# Data to use:
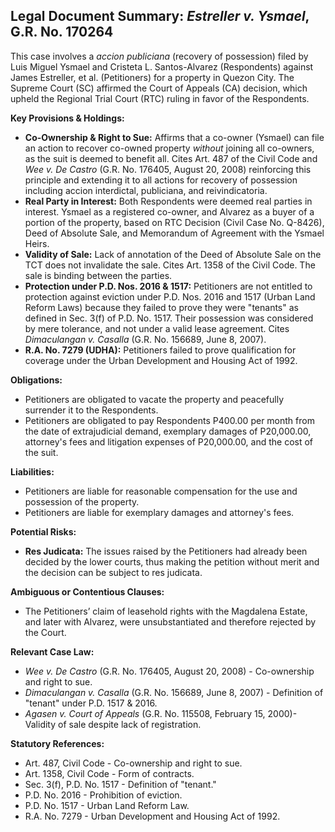 ## Legal Document Summary: *Estreller v. Ysmael*, G.R. No. 170264

This case involves a *accion publiciana* (recovery of possession) filed by Luis Miguel Ysmael and Cristeta L. Santos-Alvarez (Respondents) against James Estreller, et al. (Petitioners) for a property in Quezon City. The Supreme Court (SC) affirmed the Court of Appeals (CA) decision, which upheld the Regional Trial Court (RTC) ruling in favor of the Respondents.

**Key Provisions & Holdings:**

*   **Co-Ownership & Right to Sue:** Affirms that a co-owner (Ysmael) can file an action to recover co-owned property *without* joining all co-owners, as the suit is deemed to benefit all.  Cites Art. 487 of the Civil Code and *Wee v. De Castro* (G.R. No. 176405, August 20, 2008) reinforcing this principle and extending it to all actions for recovery of possession including accion interdictal, publiciana, and reivindicatoria.
*   **Real Party in Interest:** Both Respondents were deemed real parties in interest. Ysmael as a registered co-owner, and Alvarez as a buyer of a portion of the property, based on RTC Decision (Civil Case No. Q-8426), Deed of Absolute Sale, and Memorandum of Agreement with the Ysmael Heirs.
*   **Validity of Sale:** Lack of annotation of the Deed of Absolute Sale on the TCT does not invalidate the sale.  Cites Art. 1358 of the Civil Code.  The sale is binding between the parties.
*   **Protection under P.D. Nos. 2016 & 1517:** Petitioners are not entitled to protection against eviction under P.D. Nos. 2016 and 1517 (Urban Land Reform Laws) because they failed to prove they were "tenants" as defined in Sec. 3(f) of P.D. No. 1517. Their possession was considered by mere tolerance, and not under a valid lease agreement. Cites *Dimaculangan v. Casalla* (G.R. No. 156689, June 8, 2007).
*   **R.A. No. 7279 (UDHA):** Petitioners failed to prove qualification for coverage under the Urban Development and Housing Act of 1992.

**Obligations:**

*   Petitioners are obligated to vacate the property and peacefully surrender it to the Respondents.
*   Petitioners are obligated to pay Respondents P400.00 per month from the date of extrajudicial demand, exemplary damages of P20,000.00, attorney's fees and litigation expenses of P20,000.00, and the cost of the suit.

**Liabilities:**

*   Petitioners are liable for reasonable compensation for the use and possession of the property.
*   Petitioners are liable for exemplary damages and attorney's fees.

**Potential Risks:**

*   **Res Judicata:** The issues raised by the Petitioners had already been decided by the lower courts, thus making the petition without merit and the decision can be subject to res judicata.

**Ambiguous or Contentious Clauses:**

*   The Petitioners’ claim of leasehold rights with the Magdalena Estate, and later with Alvarez, were unsubstantiated and therefore rejected by the Court.

**Relevant Case Law:**

*   *Wee v. De Castro* (G.R. No. 176405, August 20, 2008) - Co-ownership and right to sue.
*   *Dimaculangan v. Casalla* (G.R. No. 156689, June 8, 2007) - Definition of "tenant" under P.D. 1517 & 2016.
*   *Agasen v. Court of Appeals* (G.R. No. 115508, February 15, 2000)- Validity of sale despite lack of registration.

**Statutory References:**

*   Art. 487, Civil Code - Co-ownership and right to sue.
*   Art. 1358, Civil Code - Form of contracts.
*   Sec. 3(f), P.D. No. 1517 - Definition of "tenant."
*   P.D. No. 2016 - Prohibition of eviction.
*   P.D. No. 1517 - Urban Land Reform Law.
*   R.A. No. 7279 - Urban Development and Housing Act of 1992.
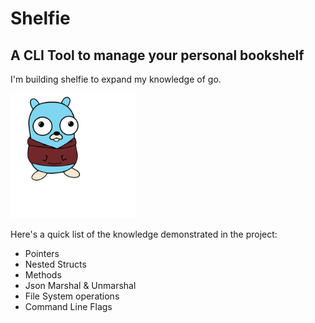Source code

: # Shelfie
## A CLI Tool to manage your personal bookshelf

I'm building shelfie to expand my knowledge of go.

<img src="./images/sethgopher.svg" width="200" height="200" alt="Image of me as a gopher"/>

Here's a quick list of the knowledge demonstrated in the project:
- Pointers
- Nested Structs
- Methods
- Json Marshal & Unmarshal
- File System operations
- Command Line Flags

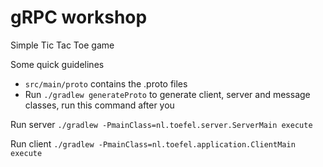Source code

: # gRPC workshop

Simple Tic Tac Toe game

Some quick guidelines
* `src/main/proto` contains the .proto files   
* Run `./gradlew generateProto` to generate client, server and message classes, run this command after you  


Run server `./gradlew -PmainClass=nl.toefel.server.ServerMain execute`

Run client `./gradlew -PmainClass=nl.toefel.application.ClientMain execute`
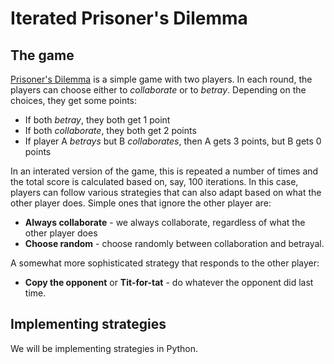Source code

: # Iterated Prisoner's Dilemma

## The game

[Prisoner's Dilemma](https://en.wikipedia.org/wiki/Prisoner%27s_dilemma) is a simple game
with two players. In each round, the players can choose either to _collaborate_ or to _betray_.
Depending on the choices, they get some points:

 - If both _betray_, they both get 1 point
 - If both _collaborate_, they both get 2 points
 - If player A _betrays_ but B _collaborates_, then A gets 3 points, but B gets 0 points

In an interated version of the game, this is repeated a number of times and the total score
is calculated based on, say, 100 iterations. In this case, players can follow various strategies
that can also adapt based on what the other player does. Simple ones that ignore the other
player are:

 - **Always collaborate** - we always collaborate, regardless of what the other player does
 - **Choose random** - choose randomly between collaboration and betrayal.

A somewhat more sophisticated strategy that responds to the other player:

 - **Copy the opponent** or **Tit-for-tat** - do whatever the opponent did last time.

## Implementing strategies

We will be implementing strategies in Python.
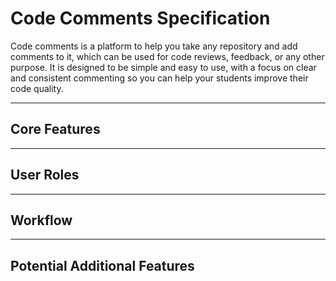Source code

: # Code Comments Specification

Code comments is a platform to help you take any repository and add comments to it, which can be used for code reviews, feedback, or any other purpose. It is designed to be simple and easy to use, with a focus on clear and consistent commenting so you can help your students improve their code quality.

---

## Core Features

---

## User Roles

---

## Workflow

---

## Potential Additional Features
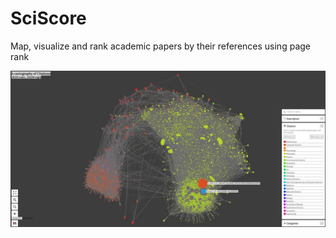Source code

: # SciScore
Map, visualize and rank academic papers by their references using page rank 

![map.jpg](docs/map.jpg)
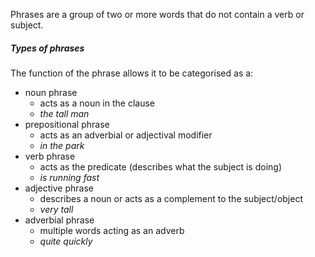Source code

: Phrases are a group of two or more words that do not contain a verb or subject. 
##### Types of phrases
The function of the phrase allows it to be categorised as a:
- noun phrase
	- acts as a noun in the clause
	- _the tall man_ 
- prepositional phrase
	- acts as an adverbial or adjectival modifier
	- _in the park_ 
- verb phrase
	- acts as the predicate (describes what the subject is doing)
	- _is running fast_ 
- adjective phrase
	- describes a noun or acts as a complement to the subject/object
	- _very tall_
- adverbial phrase
	- multiple words acting as an adverb
	- _quite quickly_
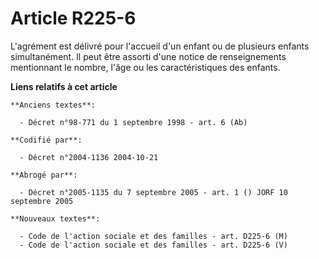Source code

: # Article R225-6

L'agrément est délivré pour l'accueil d'un enfant ou de plusieurs enfants simultanément. Il peut être assorti d'une notice de
renseignements mentionnant le nombre, l'âge ou les caractéristiques des enfants.

**Liens relatifs à cet article**

	**Anciens textes**:

	  - Décret n°98-771 du 1 septembre 1998 - art. 6 (Ab)

	**Codifié par**:

	  - Décret n°2004-1136 2004-10-21

	**Abrogé par**:

	  - Décret n°2005-1135 du 7 septembre 2005 - art. 1 () JORF 10 septembre 2005

	**Nouveaux textes**:

	  - Code de l'action sociale et des familles - art. D225-6 (M)
	  - Code de l'action sociale et des familles - art. D225-6 (V)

# Your task:
Repeat, exactly and in full, all records above, but include no pictures.

# Answer to the exercise:
 ## Legal Document Summary: *Estreller v. Ysmael*, G.R. No. 170264

This case involves a *accion publiciana* (recovery of possession) filed by Luis Miguel Ysmael and Cristeta L. Santos-Alvarez (Respondents) against James Estreller, et al. (Petitioners) for a property in Quezon City. The Supreme Court (SC) affirmed the Court of Appeals (CA) decision, which upheld the Regional Trial Court (RTC) ruling in favor of the Respondents.

**Key Provisions & Holdings:**

*   **Co-Ownership & Right to Sue:** Affirms that a co-owner (Ysmael) can file an action to recover co-owned property *without* joining all co-owners, as the suit is deemed to benefit all.  Cites Art. 487 of the Civil Code and *Wee v. De Castro* (G.R. No. 176405, August 20, 2008) reinforcing this principle and extending it to all actions for recovery of possession including accion interdictal, publiciana, and reivindicatoria.
*   **Real Party in Interest:** Both Respondents were deemed real parties in interest. Ysmael as a registered co-owner, and Alvarez as a buyer of a portion of the property, based on RTC Decision (Civil Case No. Q-8426), Deed of Absolute Sale, and Memorandum of Agreement with the Ysmael Heirs.
*   **Validity of Sale:** Lack of annotation of the Deed of Absolute Sale on the TCT does not invalidate the sale.  Cites Art. 1358 of the Civil Code.  The sale is binding between the parties.
*   **Protection under P.D. Nos. 2016 & 1517:** Petitioners are not entitled to protection against eviction under P.D. Nos. 2016 and 1517 (Urban Land Reform Laws) because they failed to prove they were "tenants" as defined in Sec. 3(f) of P.D. No. 1517. Their possession was considered by mere tolerance, and not under a valid lease agreement. Cites *Dimaculangan v. Casalla* (G.R. No. 156689, June 8, 2007).
*   **R.A. No. 7279 (UDHA):** Petitioners failed to prove qualification for coverage under the Urban Development and Housing Act of 1992.

**Obligations:**

*   Petitioners are obligated to vacate the property and peacefully surrender it to the Respondents.
*   Petitioners are obligated to pay Respondents P400.00 per month from the date of extrajudicial demand, exemplary damages of P20,000.00, attorney's fees and litigation expenses of P20,000.00, and the cost of the suit.

**Liabilities:**

*   Petitioners are liable for reasonable compensation for the use and possession of the property.
*   Petitioners are liable for exemplary damages and attorney's fees.

**Potential Risks:**

*   **Res Judicata:** The issues raised by the Petitioners had already been decided by the lower courts, thus making the petition without merit and the decision can be subject to res judicata.

**Ambiguous or Contentious Clauses:**

*   The Petitioners’ claim of leasehold rights with the Magdalena Estate, and later with Alvarez, were unsubstantiated and therefore rejected by the Court.

**Relevant Case Law:**

*   *Wee v. De Castro* (G.R. No. 176405, August 20, 2008) - Co-ownership and right to sue.
*   *Dimaculangan v. Casalla* (G.R. No. 156689, June 8, 2007) - Definition of "tenant" under P.D. 1517 & 2016.
*   *Agasen v. Court of Appeals* (G.R. No. 115508, February 15, 2000)- Validity of sale despite lack of registration.

**Statutory References:**

*   Art. 487, Civil Code - Co-ownership and right to sue.
*   Art. 1358, Civil Code - Form of contracts.
*   Sec. 3(f), P.D. No. 1517 - Definition of "tenant."
*   P.D. No. 2016 - Prohibition of eviction.
*   P.D. No. 1517 - Urban Land Reform Law.
*   R.A. No. 7279 - Urban Development and Housing Act of 1992.
Source code

: # Shelfie
## A CLI Tool to manage your personal bookshelf

I'm building shelfie to expand my knowledge of go.

<img src="./images/sethgopher.svg" width="200" height="200" alt="Image of me as a gopher"/>

Here's a quick list of the knowledge demonstrated in the project:
- Pointers
- Nested Structs
- Methods
- Json Marshal & Unmarshal
- File System operations
- Command Line Flags

Source code

: # gRPC workshop

Simple Tic Tac Toe game

Some quick guidelines
* `src/main/proto` contains the .proto files   
* Run `./gradlew generateProto` to generate client, server and message classes, run this command after you  


Run server `./gradlew -PmainClass=nl.toefel.server.ServerMain execute`

Run client `./gradlew -PmainClass=nl.toefel.application.ClientMain execute`
Source code

: # Iterated Prisoner's Dilemma

## The game

[Prisoner's Dilemma](https://en.wikipedia.org/wiki/Prisoner%27s_dilemma) is a simple game
with two players. In each round, the players can choose either to _collaborate_ or to _betray_.
Depending on the choices, they get some points:

 - If both _betray_, they both get 1 point
 - If both _collaborate_, they both get 2 points
 - If player A _betrays_ but B _collaborates_, then A gets 3 points, but B gets 0 points

In an interated version of the game, this is repeated a number of times and the total score
is calculated based on, say, 100 iterations. In this case, players can follow various strategies
that can also adapt based on what the other player does. Simple ones that ignore the other
player are:

 - **Always collaborate** - we always collaborate, regardless of what the other player does
 - **Choose random** - choose randomly between collaboration and betrayal.

A somewhat more sophisticated strategy that responds to the other player:

 - **Copy the opponent** or **Tit-for-tat** - do whatever the opponent did last time.

## Implementing strategies

We will be implementing strategies in Python.
Source code

: # Code Comments Specification

Code comments is a platform to help you take any repository and add comments to it, which can be used for code reviews, feedback, or any other purpose. It is designed to be simple and easy to use, with a focus on clear and consistent commenting so you can help your students improve their code quality.

---

## Core Features

---

## User Roles

---

## Workflow

---

## Potential Additional Features
Source code

: # SciScore
Map, visualize and rank academic papers by their references using page rank 

![map.jpg](docs/map.jpg)
Source code

: Phrases are a group of two or more words that do not contain a verb or subject. 
##### Types of phrases
The function of the phrase allows it to be categorised as a:
- noun phrase
	- acts as a noun in the clause
	- _the tall man_ 
- prepositional phrase
	- acts as an adverbial or adjectival modifier
	- _in the park_ 
- verb phrase
	- acts as the predicate (describes what the subject is doing)
	- _is running fast_ 
- adjective phrase
	- describes a noun or acts as a complement to the subject/object
	- _very tall_
- adverbial phrase
	- multiple words acting as an adverb
	- _quite quickly_
Source code

: # Article R225-6

L'agrément est délivré pour l'accueil d'un enfant ou de plusieurs enfants simultanément. Il peut être assorti d'une notice de
renseignements mentionnant le nombre, l'âge ou les caractéristiques des enfants.

**Liens relatifs à cet article**

	**Anciens textes**:

	  - Décret n°98-771 du 1 septembre 1998 - art. 6 (Ab)

	**Codifié par**:

	  - Décret n°2004-1136 2004-10-21

	**Abrogé par**:

	  - Décret n°2005-1135 du 7 septembre 2005 - art. 1 () JORF 10 septembre 2005

	**Nouveaux textes**:

	  - Code de l'action sociale et des familles - art. D225-6 (M)
	  - Code de l'action sociale et des familles - art. D225-6 (V)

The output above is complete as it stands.